What's your baby doing right now? I hope he or she is not rolling on the floor, gurgling and dribbling unceremoniously on the carpet. Such behaviour might seem natural and age-appropriate but this laid-back environment could come back to haunt you at a later date.
Eventually you may be forced to reflect upon those wasted opportunities. In allowing your baby to unproductively behave just like, well, a baby, you may be failing to foster his or her personal growth. Are you denying your child the chance to achieve his or her full potential as a well-rounded baby?
You see, some parents are hot-housing their infants as we speak. While your baby's programme revolves around the traditional routines of sleeping, eating and playing, other people's offspring are on the fast-track to certain giftedness. And Baby Einstein DVDs, which were all the rage when I was a new mother, are really the least of your problems.
These days there are flashcards to increase vocabulary, sign language for babies at babysigns.co.nz, accelerated toilet training strategies at thediaperfreebaby.com and even early reading programmes to be found at yourbabycanread.com. Ever eager to exploit our perceived inadequacies, astute marketers have found something else for parents to feel guilty about. There's a manufactured fear that we're squandering those valuable moments when a baby's brain is said to be like a sponge, ready and willing to soak up new information at an alarming rate.
I've never seen the point of deliberately setting up your wee one to be more advanced than his or her peers. I like the idea of babies just being babies and children just being children. Anyway, if they can read at the age of three then what will they learn in their first year of school? Critics of baby signing say that teaching a baby to express itself through sign language may have the unintended effect of delaying speech. And evidently some children who are toilet trained too early have the inconvenient habit of regressing in this area when least expected.
The most alpha-mum thing I did was put my daughter's name down for five schools when she was born so that we had all bases covered. And then I dressed her up in her best frock and tights so she could be interviewed and tested for a place in Year One at our preferred institution.

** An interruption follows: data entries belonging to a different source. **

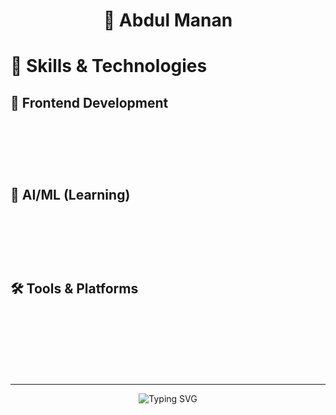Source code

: # <div align="center">🚀 Abdul Manan</div>

# 🚀 Skills & Technologies

## 🎨 Frontend Development
<div align="center">
  <svg width="800" height="120" viewBox="0 0 800 120" xmlns="http://www.w3.org/2000/svg">
    <defs>
      <linearGradient id="gradient1" x1="0%" y1="0%" x2="100%" y2="0%">
        <stop offset="0%" style="stop-color:#ff6b6b;stop-opacity:1" />
        <stop offset="100%" style="stop-color:#4ecdc4;stop-opacity:1" />
      </linearGradient>
      <filter id="glow">
        <feGaussianBlur stdDeviation="3" result="coloredBlur"/>
        <feMerge> 
          <feMergeNode in="coloredBlur"/>
          <feMergeNode in="SourceGraphic"/>
        </feMerge>
      </filter>
    </defs>
  </svg>
</div>

## 🤖 AI/ML (Learning)
<div align="center">
  <svg width="800" height="120" viewBox="0 0 800 120" xmlns="http://www.w3.org/2000/svg">
    <defs>
      <linearGradient id="gradient2" x1="0%" y1="0%" x2="100%" y2="0%">
        <stop offset="0%" style="stop-color:#667eea;stop-opacity:1" />
        <stop offset="100%" style="stop-color:#764ba2;stop-opacity:1" />
      </linearGradient>
      <filter id="glow2">
        <feGaussianBlur stdDeviation="3" result="coloredBlur"/>
        <feMerge> 
          <feMergeNode in="coloredBlur"/>
          <feMergeNode in="SourceGraphic"/>
        </feMerge>
      </filter>
    </defs>
  </svg>
</div>

## 🛠️ Tools & Platforms
<div align="center">
  <svg width="800" height="160" viewBox="0 0 800 160" xmlns="http://www.w3.org/2000/svg">
    <defs>
      <linearGradient id="gradient3" x1="0%" y1="0%" x2="100%" y2="0%">
        <stop offset="0%" style="stop-color:#11998e;stop-opacity:1" />
        <stop offset="100%" style="stop-color:#38ef7d;stop-opacity:1" />
      </linearGradient>
      <filter id="glow3">
        <feGaussianBlur stdDeviation="2" result="coloredBlur"/>
        <feMerge> 
          <feMergeNode in="coloredBlur"/>
          <feMergeNode in="SourceGraphic"/>
        </feMerge>
      </filter>
    </defs>
    
   
  </svg>
</div>

---

<div align="center">
  <img src="https://readme-typing-svg.herokuapp.com?font=Fira+Code&pause=1000&color=36BCF7&center=true&vCenter=true&width=435&lines=Always+learning+new+technologies;Building+amazing+projects;Let's+connect+and+collaborate!" alt="Typing SVG" />
</div>

















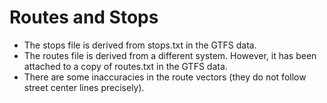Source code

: # Routes and Stops

- The stops file is derived from stops.txt in the GTFS data.
- The routes file is derived from a different system. However, it has been attached to a copy of routes.txt in the GTFS data.
- There are some inaccuracies in the route vectors (they do not follow street center lines precisely).

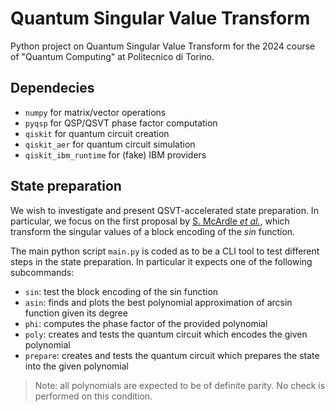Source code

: # Quantum Singular Value Transform

Python project on Quantum Singular Value Transform for the 2024 course of "Quantum Computing" at Politecnico di Torino.

## Dependecies
- `numpy` for matrix/vector operations
- `pyqsp` for QSP/QSVT phase factor computation
- `qiskit` for quantum circuit creation
- `qiskit_aer` for quantum circuit simulation
- `qiskit_ibm_runtime` for (fake) IBM providers

## State preparation

We wish to investigate and present QSVT-accelerated state preparation. In particular, we focus on the first proposal by [S. McArdle _et al._](https://arxiv.org/abs/2210.14892), which transform the singular values of a block encoding of the $sin$ function.

The main python script `main.py` is coded as to be a CLI tool to test different steps in the state preparation. In particular it expects one of the following subcommands:
- `sin`: test the block encoding of the sin function
- `asin`: finds and plots the best polynomial approximation of arcsin function given its degree
- `phi`: computes the phase factor of the provided polynomial
- `poly`: creates and tests the quantum circuit which encodes the given polynomial
- `prepare`: creates and tests the quantum circuit which prepares the state into the given polynomial

> Note: all polynomials are expected to be of definite parity. No check is performed on this condition.
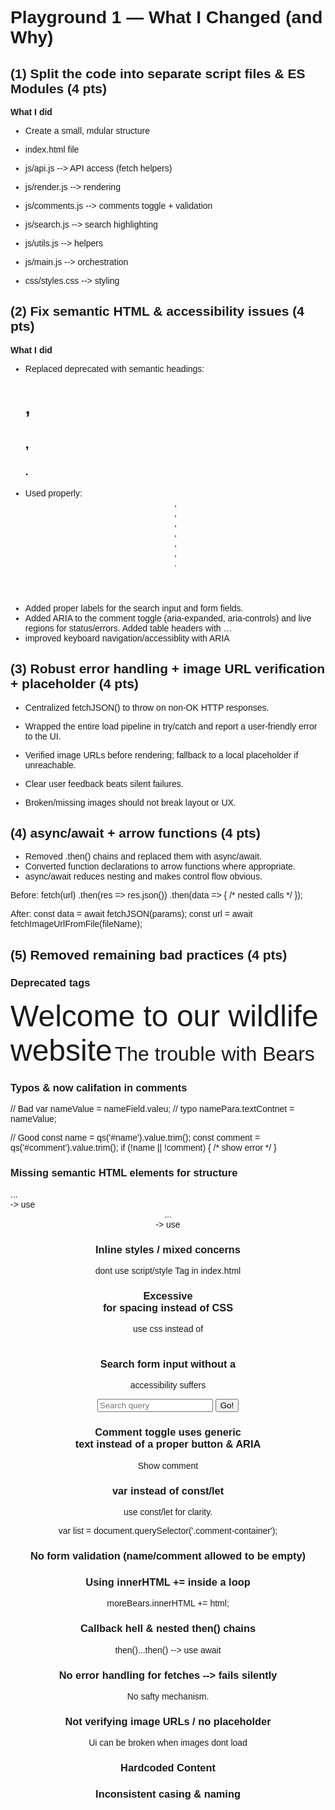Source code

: # Playground 1 — What I Changed (and Why)

## (1) Split the code into separate script files & ES Modules (4 pts)

**What I did** 
- Create a small, mdular structure

- index.html file

- js/api.js -->  API access (fetch helpers)
- js/render.js --> rendering
- js/comments.js --> comments toggle + validation
- js/search.js --> search highlighting
- js/utils.js --> helpers
- js/main.js --> orchestration

- css/styles.css --> styling


## (2) Fix semantic HTML & accessibility issues (4 pts)

**What I did** 
- Replaced deprecated <font> with semantic headings: <h1>, <h2>, <h3>.
- Used properly: <header>, <nav>, <main>, <article>, <section>, <aside>, <footer>.
- Added proper labels for the search input and form fields.
- Added ARIA to the comment toggle (aria-expanded, aria-controls) and live regions for status/errors.
Added table headers with <th scope="col">…</th>
- improved keyboard navigation/accessiblity with ARIA

## (3) Robust error handling + image URL verification + placeholder (4 pts)
- Centralized fetchJSON() to throw on non-OK HTTP responses.
- Wrapped the entire load pipeline in try/catch and report a user-friendly error to the UI.
- Verified image URLs before rendering; fallback to a local placeholder if unreachable.

- Clear user feedback beats silent failures.
- Broken/missing images should not break layout or UX.


## (4) async/await + arrow functions (4 pts)
- Removed .then() chains and replaced them with async/await.
- Converted function declarations to arrow functions where appropriate.
- async/await reduces nesting and makes control flow obvious.


Before: 
fetch(url)
  .then(res => res.json())
  .then(data => { /* nested calls */ });

After: 
const data = await fetchJSON(params);
const url = await fetchImageUrlFromFile(fileName);

## (5) Removed remaining bad practices (4 pts)

### Deprecated tags 
<font size="7">Welcome to our wildlife website</font>
<font size="6">The trouble with Bears</font>

### Typos & now califation in comments

// Bad
var nameValue = nameField.valeu; // typo
namePara.textContnet = nameValue;

// Good
const name = qs('#name').value.trim();
const comment = qs('#comment').value.trim();
if (!name || !comment) { /* show error */ }

### Missing semantic HTML elements for structure

<div class="header">...</div>-> use <header>
<div class="nav">...</div> -> use <nav> 

### Inline styles / mixed concerns
dont use script/style Tag in index.html
<style>
  body { font-family: Arial, sans-serif; }
  .highlight { background-color: yellow; color: black; }
  .comment-wrapper { display: block; } 
</style>

### Excessive <br> for spacing instead of CSS
use css instead of <br><br>

### Search form input without a <label>
accessibility suffers
<form class="search">
  <input type="search" name="q" placeholder="Search query">
  <input type="submit" value="Go!">
</form>

### Comment toggle uses generic <div> text instead of a proper button & ARIA
<div class="show-hide">Show comment</div>

### var instead of const/let
use const/let for clarity.

var list = document.querySelector('.comment-container');

### No form validation (name/comment allowed to be empty)

### Using innerHTML += inside a loop
moreBears.innerHTML += html;

### Callback hell & nested then() chains
then()...then() --> use await

### No error handling for fetches --> fails silently
No safty mechanism. 

### Not verifying image URLs / no placeholder
Ui can be broken when images dont load

### Hardcoded Content

### Inconsistent casing & naming
<section class="more_bears">















































































































































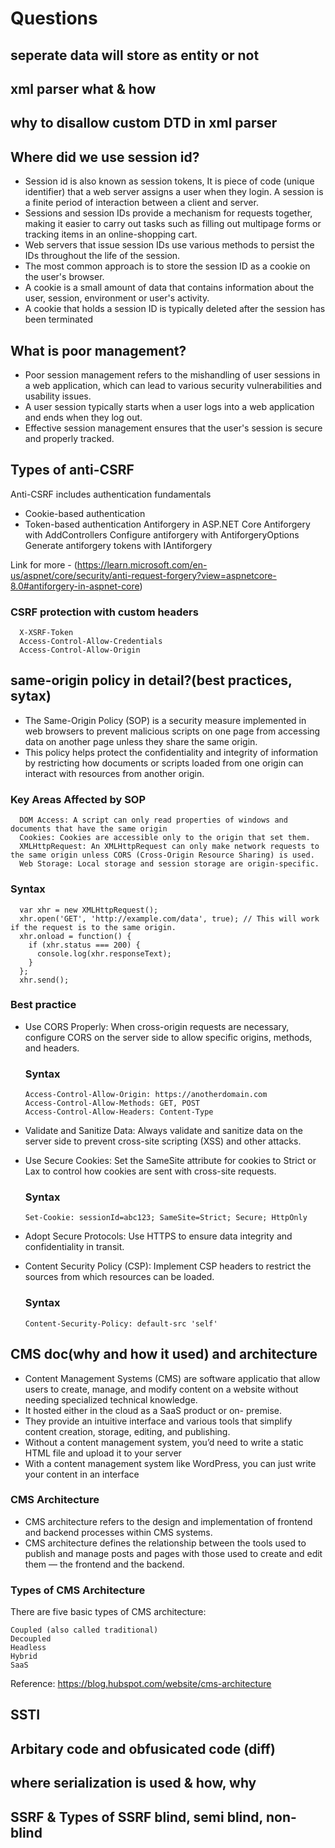 # Questions

## seperate data will store as entity or not

## xml parser what & how

## why to disallow custom DTD in xml parser

## Where did we use session id?
  - Session id is also known as session tokens, It is piece of code (unique identifier) that a web server assigns a user when they login. A session is a finite period of interaction between a client and server.
  - Sessions and session IDs provide a mechanism for requests together, making it easier to carry out tasks such as filling out multipage forms or tracking items in an online-shopping cart.
  - Web servers that issue session IDs use various methods to persist the IDs throughout the life of the session.
  - The most common approach is to store the session ID as a cookie on the user's browser.
  - A cookie is a small amount of data that contains information about the user, session, environment or user's activity.
  - A cookie that holds a session ID is typically deleted after the session has been terminated

## What is poor management?
  - Poor session management refers to the mishandling of user sessions in a web application, which can lead to various security vulnerabilities and usability issues.
  - A user session typically starts when a user logs into a web application and ends when they log out.
  - Effective session management ensures that the user's session is secure and properly tracked.

## Types of anti-CSRF
Anti-CSRF includes authentication fundamentals
  -  Cookie-based authentication
  -  Token-based authentication
Antiforgery in ASP.NET Core
Antiforgery with AddControllers
Configure antiforgery with AntiforgeryOptions
Generate antiforgery tokens with IAntiforgery

  Link for more - (https://learn.microsoft.com/en-us/aspnet/core/security/anti-request-forgery?view=aspnetcore-8.0#antiforgery-in-aspnet-core)
  
### CSRF protection with custom headers 
      X-XSRF-Token
      Access-Control-Allow-Credentials 
      Access-Control-Allow-Origin

## same-origin policy in detail?(best practices, sytax)
  - The Same-Origin Policy (SOP) is a security measure implemented in web browsers to prevent malicious scripts on one page from accessing data on another page unless they share the same origin.
  - This policy helps protect the confidentiality and integrity of information by restricting how documents or scripts loaded from one origin can interact with resources from another origin.

### Key Areas Affected by SOP

      DOM Access: A script can only read properties of windows and documents that have the same origin
      Cookies: Cookies are accessible only to the origin that set them.
      XMLHttpRequest: An XMLHttpRequest can only make network requests to the same origin unless CORS (Cross-Origin Resource Sharing) is used.
      Web Storage: Local storage and session storage are origin-specific.

### Syntax
      var xhr = new XMLHttpRequest();
      xhr.open('GET', 'http://example.com/data', true); // This will work if the request is to the same origin.
      xhr.onload = function() {
        if (xhr.status === 200) {
          console.log(xhr.responseText);
        }
      };
      xhr.send();


### Best practice
  - Use CORS Properly: When cross-origin requests are necessary, configure CORS on the server side to allow specific origins, methods, and headers.

    ### Syntax
        Access-Control-Allow-Origin: https://anotherdomain.com
        Access-Control-Allow-Methods: GET, POST
        Access-Control-Allow-Headers: Content-Type

  - Validate and Sanitize Data: Always validate and sanitize data on the server side to prevent cross-site scripting (XSS) and other attacks.

  - Use Secure Cookies: Set the SameSite attribute for cookies to Strict or Lax to control how cookies are sent with cross-site requests.
    ### Syntax
        Set-Cookie: sessionId=abc123; SameSite=Strict; Secure; HttpOnly

  - Adopt Secure Protocols: Use HTTPS to ensure data integrity and confidentiality in transit.

  - Content Security Policy (CSP): Implement CSP headers to restrict the sources from which resources can be loaded.

    ### Syntax
        Content-Security-Policy: default-src 'self'
  

## CMS doc(why and how it used) and architecture
  - Content Management Systems (CMS) are software applicatio that allow users to create, manage, and modify content on a website without needing specialized technical knowledge.
  - It hosted either in the cloud as a SaaS product or on- premise.
  - They provide an intuitive interface and various tools that simplify content creation, storage, editing, and publishing.
  - Without a content management system, you’d need to write a static HTML file and upload it to your server
  - With a content management system like WordPress, you can just write your content in an interface

### CMS Architecture
  - CMS architecture refers to the design and implementation of frontend and backend processes within CMS systems.
  - CMS architecture defines the relationship between the tools used to publish and manage posts and pages with those used to create and edit them — the frontend and the backend.
### Types of CMS Architecture

There are five basic types of CMS architecture:

    Coupled (also called traditional)
    Decoupled
    Headless
    Hybrid
    SaaS

Reference: https://blog.hubspot.com/website/cms-architecture
  
## SSTI


## Arbitary code and obfusicated code (diff)


## where serialization is used & how, why

## SSRF & Types of SSRF blind, semi blind, non-blind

At the time I felt uneasy about subjecting a three-year-old to such scrutiny yet she's loved the school since she skipped through its gates five years ago so I don't beat myself up about it now.
One thing's for sure: for some people parenting has taken on the proportions of a competitive sport. Some children wrestle with after school activities every day of the week. Others are enrolled in extra tuition - sometimes simply to reach an acceptable standard; other times in order to be top of the class. There are tennis camps, swim academies and dancing schools. Some households even speak English downstairs and French upstairs. What? That's not how you run your home? Oh dear. I see bilingualism passing your child by, for sure.
So what's your approach to parenting? Do flashcards feature in your baby's life? Or is gurgling and dribbling about as cerebral as it gets at your place?